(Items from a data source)

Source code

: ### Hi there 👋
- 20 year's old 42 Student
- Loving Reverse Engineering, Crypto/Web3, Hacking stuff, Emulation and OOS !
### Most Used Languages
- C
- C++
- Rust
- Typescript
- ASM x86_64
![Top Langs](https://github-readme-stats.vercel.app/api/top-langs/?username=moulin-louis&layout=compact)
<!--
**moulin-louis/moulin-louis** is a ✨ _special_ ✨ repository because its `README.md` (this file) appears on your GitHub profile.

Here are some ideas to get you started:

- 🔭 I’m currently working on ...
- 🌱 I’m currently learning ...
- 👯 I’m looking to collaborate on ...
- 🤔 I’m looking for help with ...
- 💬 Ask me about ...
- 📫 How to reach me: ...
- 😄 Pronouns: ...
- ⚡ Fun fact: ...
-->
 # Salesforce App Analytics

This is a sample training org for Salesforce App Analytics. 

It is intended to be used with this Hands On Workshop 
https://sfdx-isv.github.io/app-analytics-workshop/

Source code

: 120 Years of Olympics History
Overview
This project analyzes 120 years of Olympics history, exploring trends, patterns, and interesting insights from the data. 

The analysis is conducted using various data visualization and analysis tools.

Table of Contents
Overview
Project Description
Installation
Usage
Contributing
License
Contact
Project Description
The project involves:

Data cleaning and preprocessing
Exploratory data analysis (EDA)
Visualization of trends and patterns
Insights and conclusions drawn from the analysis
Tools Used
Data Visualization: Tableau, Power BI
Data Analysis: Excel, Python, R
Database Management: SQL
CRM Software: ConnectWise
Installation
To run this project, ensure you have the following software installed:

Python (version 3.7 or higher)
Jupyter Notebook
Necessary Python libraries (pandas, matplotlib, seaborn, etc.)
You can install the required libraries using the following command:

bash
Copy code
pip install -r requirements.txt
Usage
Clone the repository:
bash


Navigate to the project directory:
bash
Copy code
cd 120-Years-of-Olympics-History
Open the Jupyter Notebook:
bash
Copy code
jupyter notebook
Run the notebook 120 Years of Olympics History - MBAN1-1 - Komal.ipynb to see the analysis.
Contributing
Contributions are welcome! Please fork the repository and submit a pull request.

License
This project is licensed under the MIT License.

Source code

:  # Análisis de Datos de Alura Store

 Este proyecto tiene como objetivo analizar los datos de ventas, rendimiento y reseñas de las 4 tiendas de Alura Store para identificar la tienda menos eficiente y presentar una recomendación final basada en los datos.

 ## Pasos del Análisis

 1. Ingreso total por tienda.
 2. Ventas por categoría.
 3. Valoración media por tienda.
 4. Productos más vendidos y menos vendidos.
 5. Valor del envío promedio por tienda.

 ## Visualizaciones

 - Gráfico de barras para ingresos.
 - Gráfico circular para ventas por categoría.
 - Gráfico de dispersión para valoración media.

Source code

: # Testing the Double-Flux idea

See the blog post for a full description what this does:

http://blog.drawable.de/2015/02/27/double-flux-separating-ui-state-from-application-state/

> TASK DIRECTIONS
Each record above, from first to last, should be written out again exactly.

> ANSWER TO THIS TASK
Source code

: ### Hi there 👋
- 20 year's old 42 Student
- Loving Reverse Engineering, Crypto/Web3, Hacking stuff, Emulation and OOS !
### Most Used Languages
- C
- C++
- Rust
- Typescript
- ASM x86_64
![Top Langs](https://github-readme-stats.vercel.app/api/top-langs/?username=moulin-louis&layout=compact)
<!--
**moulin-louis/moulin-louis** is a ✨ _special_ ✨ repository because its `README.md` (this file) appears on your GitHub profile.

Here are some ideas to get you started:

- 🔭 I’m currently working on ...
- 🌱 I’m currently learning ...
- 👯 I’m looking to collaborate on ...
- 🤔 I’m looking for help with ...
- 💬 Ask me about ...
- 📫 How to reach me: ...
- 😄 Pronouns: ...
- ⚡ Fun fact: ...
-->
 # Salesforce App Analytics

This is a sample training org for Salesforce App Analytics. 

It is intended to be used with this Hands On Workshop 
https://sfdx-isv.github.io/app-analytics-workshop/

Source code

: 120 Years of Olympics History
Overview
This project analyzes 120 years of Olympics history, exploring trends, patterns, and interesting insights from the data. 

The analysis is conducted using various data visualization and analysis tools.

Table of Contents
Overview
Project Description
Installation
Usage
Contributing
License
Contact
Project Description
The project involves:

Data cleaning and preprocessing
Exploratory data analysis (EDA)
Visualization of trends and patterns
Insights and conclusions drawn from the analysis
Tools Used
Data Visualization: Tableau, Power BI
Data Analysis: Excel, Python, R
Database Management: SQL
CRM Software: ConnectWise
Installation
To run this project, ensure you have the following software installed:

Python (version 3.7 or higher)
Jupyter Notebook
Necessary Python libraries (pandas, matplotlib, seaborn, etc.)
You can install the required libraries using the following command:

bash
Copy code
pip install -r requirements.txt
Usage
Clone the repository:
bash


Navigate to the project directory:
bash
Copy code
cd 120-Years-of-Olympics-History
Open the Jupyter Notebook:
bash
Copy code
jupyter notebook
Run the notebook 120 Years of Olympics History - MBAN1-1 - Komal.ipynb to see the analysis.
Contributing
Contributions are welcome! Please fork the repository and submit a pull request.

License
This project is licensed under the MIT License.

Source code

:  # Análisis de Datos de Alura Store

 Este proyecto tiene como objetivo analizar los datos de ventas, rendimiento y reseñas de las 4 tiendas de Alura Store para identificar la tienda menos eficiente y presentar una recomendación final basada en los datos.

 ## Pasos del Análisis

 1. Ingreso total por tienda.
 2. Ventas por categoría.
 3. Valoración media por tienda.
 4. Productos más vendidos y menos vendidos.
 5. Valor del envío promedio por tienda.

 ## Visualizaciones

 - Gráfico de barras para ingresos.
 - Gráfico circular para ventas por categoría.
 - Gráfico de dispersión para valoración media.

Source code

: # Testing the Double-Flux idea

See the blog post for a full description what this does:

http://blog.drawable.de/2015/02/27/double-flux-separating-ui-state-from-application-state/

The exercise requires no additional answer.